● **TASK DATA**:
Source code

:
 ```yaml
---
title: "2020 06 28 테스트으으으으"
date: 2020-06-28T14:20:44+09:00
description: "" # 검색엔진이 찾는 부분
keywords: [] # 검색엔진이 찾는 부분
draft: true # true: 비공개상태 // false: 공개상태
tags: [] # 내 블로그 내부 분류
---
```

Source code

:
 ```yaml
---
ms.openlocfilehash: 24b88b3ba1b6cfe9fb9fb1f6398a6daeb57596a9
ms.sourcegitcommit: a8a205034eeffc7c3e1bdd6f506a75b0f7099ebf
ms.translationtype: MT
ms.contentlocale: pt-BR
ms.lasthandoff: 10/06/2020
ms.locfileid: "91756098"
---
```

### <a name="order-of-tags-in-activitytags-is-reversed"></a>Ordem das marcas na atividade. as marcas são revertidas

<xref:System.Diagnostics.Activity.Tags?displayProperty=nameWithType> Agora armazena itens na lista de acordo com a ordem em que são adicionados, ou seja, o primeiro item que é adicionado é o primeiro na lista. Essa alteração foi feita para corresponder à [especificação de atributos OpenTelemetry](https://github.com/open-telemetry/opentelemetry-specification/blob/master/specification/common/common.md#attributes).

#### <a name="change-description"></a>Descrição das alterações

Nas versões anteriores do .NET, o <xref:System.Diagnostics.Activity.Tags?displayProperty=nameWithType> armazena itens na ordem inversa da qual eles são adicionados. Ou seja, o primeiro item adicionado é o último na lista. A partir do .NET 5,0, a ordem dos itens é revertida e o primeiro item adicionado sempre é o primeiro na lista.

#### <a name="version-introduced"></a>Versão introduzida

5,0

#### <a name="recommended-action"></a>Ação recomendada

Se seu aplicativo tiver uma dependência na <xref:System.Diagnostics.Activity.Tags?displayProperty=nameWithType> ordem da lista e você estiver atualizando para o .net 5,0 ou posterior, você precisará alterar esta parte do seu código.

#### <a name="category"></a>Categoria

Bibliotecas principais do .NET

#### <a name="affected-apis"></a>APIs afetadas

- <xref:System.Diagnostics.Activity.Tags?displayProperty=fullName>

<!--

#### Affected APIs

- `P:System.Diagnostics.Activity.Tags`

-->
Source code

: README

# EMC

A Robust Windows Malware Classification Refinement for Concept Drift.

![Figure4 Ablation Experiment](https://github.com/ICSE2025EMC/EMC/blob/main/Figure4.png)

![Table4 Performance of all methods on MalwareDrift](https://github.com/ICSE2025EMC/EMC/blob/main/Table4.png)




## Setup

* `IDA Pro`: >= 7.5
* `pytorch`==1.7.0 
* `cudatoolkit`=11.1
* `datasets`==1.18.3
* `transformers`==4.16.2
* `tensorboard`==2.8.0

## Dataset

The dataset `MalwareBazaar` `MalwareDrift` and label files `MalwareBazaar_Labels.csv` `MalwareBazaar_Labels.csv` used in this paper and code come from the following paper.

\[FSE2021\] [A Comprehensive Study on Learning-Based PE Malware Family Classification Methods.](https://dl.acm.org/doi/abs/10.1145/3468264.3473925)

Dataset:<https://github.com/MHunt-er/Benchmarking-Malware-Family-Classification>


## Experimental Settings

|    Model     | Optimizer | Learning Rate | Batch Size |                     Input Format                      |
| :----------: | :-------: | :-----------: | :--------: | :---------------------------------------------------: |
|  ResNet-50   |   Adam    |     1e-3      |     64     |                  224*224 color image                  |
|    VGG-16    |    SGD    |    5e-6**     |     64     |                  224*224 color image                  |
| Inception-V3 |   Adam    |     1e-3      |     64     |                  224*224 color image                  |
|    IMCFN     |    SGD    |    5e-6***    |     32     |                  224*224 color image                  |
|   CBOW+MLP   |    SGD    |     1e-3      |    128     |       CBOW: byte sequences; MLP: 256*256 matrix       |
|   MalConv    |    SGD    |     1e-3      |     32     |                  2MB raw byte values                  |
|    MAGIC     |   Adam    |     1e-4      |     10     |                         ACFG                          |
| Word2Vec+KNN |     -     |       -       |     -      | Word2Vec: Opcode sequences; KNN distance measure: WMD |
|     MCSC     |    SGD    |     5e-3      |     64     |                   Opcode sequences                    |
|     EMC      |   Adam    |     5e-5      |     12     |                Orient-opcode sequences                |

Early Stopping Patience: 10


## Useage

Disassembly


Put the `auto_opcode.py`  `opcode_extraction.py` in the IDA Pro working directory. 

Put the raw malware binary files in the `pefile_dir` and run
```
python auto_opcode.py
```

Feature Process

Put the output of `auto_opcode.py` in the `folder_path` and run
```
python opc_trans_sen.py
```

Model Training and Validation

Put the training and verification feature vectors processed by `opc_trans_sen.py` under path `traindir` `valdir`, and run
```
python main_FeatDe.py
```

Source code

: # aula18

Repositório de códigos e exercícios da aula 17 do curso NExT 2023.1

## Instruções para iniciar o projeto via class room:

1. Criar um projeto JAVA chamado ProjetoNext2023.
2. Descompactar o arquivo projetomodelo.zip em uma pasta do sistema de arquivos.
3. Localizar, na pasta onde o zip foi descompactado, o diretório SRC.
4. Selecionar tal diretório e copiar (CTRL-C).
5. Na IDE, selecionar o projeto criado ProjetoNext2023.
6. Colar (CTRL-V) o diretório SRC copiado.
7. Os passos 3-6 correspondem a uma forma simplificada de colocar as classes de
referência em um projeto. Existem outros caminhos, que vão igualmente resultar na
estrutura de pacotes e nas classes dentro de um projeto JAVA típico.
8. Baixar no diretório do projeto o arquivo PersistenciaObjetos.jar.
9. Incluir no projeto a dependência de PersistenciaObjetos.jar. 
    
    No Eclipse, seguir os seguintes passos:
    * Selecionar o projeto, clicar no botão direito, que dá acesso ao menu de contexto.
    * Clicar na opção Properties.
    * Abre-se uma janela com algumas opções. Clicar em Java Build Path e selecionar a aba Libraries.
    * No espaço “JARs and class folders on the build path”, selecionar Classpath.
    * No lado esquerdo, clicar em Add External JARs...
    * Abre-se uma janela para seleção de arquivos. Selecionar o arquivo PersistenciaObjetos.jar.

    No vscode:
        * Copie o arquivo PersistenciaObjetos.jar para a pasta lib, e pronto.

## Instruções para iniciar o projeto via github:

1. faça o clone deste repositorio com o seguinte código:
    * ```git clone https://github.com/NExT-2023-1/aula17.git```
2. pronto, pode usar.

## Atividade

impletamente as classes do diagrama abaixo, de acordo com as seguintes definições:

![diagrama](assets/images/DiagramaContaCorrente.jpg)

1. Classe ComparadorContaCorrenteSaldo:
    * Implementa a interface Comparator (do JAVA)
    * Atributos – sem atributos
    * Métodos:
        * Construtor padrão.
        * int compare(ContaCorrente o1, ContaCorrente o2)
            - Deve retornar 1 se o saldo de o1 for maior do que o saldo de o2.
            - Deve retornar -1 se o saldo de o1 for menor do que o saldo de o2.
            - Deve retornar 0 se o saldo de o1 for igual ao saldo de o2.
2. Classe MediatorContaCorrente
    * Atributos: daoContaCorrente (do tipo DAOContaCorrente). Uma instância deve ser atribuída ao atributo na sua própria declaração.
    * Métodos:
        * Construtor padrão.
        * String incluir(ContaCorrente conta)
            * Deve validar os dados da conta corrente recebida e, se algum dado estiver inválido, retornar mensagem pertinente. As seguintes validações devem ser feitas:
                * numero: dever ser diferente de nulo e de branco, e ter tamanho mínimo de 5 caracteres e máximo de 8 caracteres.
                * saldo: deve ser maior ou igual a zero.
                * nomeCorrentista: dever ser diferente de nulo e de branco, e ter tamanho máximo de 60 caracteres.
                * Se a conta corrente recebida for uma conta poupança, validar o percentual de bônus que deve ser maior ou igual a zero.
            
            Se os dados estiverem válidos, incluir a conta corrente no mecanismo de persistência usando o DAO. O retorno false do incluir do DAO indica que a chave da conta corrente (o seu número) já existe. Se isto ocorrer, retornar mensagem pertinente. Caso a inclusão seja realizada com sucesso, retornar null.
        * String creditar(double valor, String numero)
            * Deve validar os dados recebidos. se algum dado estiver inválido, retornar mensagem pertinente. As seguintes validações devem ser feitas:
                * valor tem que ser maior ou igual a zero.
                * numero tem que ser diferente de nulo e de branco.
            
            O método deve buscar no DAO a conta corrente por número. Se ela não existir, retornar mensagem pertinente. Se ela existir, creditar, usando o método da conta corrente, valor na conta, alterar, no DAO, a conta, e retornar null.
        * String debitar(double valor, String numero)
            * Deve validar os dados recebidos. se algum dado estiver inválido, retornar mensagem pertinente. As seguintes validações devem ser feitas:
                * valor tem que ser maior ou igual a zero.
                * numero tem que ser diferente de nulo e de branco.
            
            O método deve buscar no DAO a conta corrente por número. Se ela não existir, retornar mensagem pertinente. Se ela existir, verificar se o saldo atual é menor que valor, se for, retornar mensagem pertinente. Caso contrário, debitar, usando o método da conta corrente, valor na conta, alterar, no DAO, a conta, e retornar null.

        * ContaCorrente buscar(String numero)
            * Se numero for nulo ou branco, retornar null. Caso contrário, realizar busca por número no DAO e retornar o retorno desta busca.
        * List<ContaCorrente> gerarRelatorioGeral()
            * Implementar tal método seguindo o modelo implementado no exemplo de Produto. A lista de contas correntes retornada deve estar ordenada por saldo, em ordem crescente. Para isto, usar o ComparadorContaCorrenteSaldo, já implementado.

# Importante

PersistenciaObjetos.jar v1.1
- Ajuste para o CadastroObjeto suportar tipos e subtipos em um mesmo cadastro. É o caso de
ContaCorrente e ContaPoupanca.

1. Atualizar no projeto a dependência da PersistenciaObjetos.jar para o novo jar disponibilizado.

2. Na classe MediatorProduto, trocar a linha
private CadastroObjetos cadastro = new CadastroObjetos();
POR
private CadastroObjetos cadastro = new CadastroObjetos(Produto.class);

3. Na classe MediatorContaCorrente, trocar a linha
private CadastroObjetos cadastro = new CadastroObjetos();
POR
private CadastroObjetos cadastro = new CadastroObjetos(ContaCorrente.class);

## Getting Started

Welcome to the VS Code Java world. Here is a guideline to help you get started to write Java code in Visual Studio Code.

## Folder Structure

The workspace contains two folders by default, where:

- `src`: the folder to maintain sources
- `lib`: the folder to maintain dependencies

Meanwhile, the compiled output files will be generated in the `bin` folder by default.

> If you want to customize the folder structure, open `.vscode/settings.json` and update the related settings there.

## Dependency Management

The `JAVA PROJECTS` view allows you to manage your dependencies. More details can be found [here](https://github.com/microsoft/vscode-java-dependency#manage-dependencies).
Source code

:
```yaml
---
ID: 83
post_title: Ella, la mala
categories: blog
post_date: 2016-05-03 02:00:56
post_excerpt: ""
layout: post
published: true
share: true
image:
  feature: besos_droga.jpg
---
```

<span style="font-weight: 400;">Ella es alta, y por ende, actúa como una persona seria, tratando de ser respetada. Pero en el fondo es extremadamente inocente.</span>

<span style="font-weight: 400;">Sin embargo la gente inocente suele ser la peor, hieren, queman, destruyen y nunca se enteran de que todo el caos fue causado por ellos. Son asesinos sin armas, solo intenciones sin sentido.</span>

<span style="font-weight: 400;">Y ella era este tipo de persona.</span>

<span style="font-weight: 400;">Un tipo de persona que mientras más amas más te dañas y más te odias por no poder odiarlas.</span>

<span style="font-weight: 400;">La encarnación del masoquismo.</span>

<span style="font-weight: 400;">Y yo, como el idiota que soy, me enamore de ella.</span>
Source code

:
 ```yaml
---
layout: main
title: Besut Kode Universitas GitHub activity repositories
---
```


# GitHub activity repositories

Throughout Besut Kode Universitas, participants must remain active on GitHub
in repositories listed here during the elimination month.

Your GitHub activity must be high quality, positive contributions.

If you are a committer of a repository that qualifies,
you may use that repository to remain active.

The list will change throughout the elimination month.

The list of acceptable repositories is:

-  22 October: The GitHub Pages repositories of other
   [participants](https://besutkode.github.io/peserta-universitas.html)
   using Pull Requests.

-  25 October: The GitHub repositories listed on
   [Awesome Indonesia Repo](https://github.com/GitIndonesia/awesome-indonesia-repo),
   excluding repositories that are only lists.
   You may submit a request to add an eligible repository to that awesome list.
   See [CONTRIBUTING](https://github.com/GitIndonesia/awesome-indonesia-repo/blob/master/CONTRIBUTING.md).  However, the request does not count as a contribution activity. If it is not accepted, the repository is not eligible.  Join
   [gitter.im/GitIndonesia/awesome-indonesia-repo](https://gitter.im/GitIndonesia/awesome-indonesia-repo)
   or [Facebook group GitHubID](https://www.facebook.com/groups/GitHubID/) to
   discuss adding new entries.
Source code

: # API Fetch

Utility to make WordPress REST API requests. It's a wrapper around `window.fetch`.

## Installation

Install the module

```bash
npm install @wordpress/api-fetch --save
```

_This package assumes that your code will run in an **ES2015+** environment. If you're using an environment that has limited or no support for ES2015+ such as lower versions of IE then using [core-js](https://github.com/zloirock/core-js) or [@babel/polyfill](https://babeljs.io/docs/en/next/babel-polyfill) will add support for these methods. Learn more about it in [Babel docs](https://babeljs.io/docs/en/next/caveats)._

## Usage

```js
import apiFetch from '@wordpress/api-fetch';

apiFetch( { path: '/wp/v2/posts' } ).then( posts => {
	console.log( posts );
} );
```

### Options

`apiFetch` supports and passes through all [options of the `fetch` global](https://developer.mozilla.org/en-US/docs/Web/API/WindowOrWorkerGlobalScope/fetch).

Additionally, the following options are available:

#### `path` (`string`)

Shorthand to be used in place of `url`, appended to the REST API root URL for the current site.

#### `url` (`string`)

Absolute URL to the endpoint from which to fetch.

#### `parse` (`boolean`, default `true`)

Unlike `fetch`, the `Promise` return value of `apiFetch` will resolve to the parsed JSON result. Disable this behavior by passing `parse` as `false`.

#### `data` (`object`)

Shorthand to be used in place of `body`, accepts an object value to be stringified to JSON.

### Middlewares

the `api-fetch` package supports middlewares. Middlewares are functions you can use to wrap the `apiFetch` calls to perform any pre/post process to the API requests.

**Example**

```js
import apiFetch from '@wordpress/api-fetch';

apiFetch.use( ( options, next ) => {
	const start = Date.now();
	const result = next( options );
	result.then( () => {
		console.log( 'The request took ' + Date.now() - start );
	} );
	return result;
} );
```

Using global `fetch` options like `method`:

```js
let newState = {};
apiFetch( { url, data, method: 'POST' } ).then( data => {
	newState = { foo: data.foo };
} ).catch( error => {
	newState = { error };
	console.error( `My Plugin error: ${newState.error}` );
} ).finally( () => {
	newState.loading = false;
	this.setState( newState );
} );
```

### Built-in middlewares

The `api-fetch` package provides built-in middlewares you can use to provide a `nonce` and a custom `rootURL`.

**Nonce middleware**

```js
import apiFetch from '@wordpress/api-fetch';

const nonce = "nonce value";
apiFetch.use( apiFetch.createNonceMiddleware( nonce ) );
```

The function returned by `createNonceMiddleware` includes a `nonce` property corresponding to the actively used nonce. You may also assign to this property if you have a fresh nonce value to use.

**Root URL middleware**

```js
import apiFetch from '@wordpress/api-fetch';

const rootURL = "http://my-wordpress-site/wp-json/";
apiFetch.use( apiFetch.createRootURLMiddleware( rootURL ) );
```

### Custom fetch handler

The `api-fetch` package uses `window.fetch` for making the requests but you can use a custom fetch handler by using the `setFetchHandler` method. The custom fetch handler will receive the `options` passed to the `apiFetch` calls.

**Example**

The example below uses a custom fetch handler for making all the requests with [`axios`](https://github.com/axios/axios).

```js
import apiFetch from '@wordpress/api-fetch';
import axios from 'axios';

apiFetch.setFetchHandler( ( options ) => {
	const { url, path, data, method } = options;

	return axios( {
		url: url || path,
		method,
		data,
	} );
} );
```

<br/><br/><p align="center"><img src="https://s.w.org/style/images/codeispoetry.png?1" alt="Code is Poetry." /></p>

● **WHAT IS REQUIRED**:
Out of the listing above, reproduce exactly the lines from the one with "You may submit" up to and including the one with "# API Fetch".

● **THE COMPLETED TASK**:
   You may submit a request to add an eligible repository to that awesome list.
   See [CONTRIBUTING](https://github.com/GitIndonesia/awesome-indonesia-repo/blob/master/CONTRIBUTING.md).  However, the request does not count as a contribution activity. If it is not accepted, the repository is not eligible.  Join
   [gitter.im/GitIndonesia/awesome-indonesia-repo](https://gitter.im/GitIndonesia/awesome-indonesia-repo)
   or [Facebook group GitHubID](https://www.facebook.com/groups/GitHubID/) to
   discuss adding new entries.
Source code

: # API Fetch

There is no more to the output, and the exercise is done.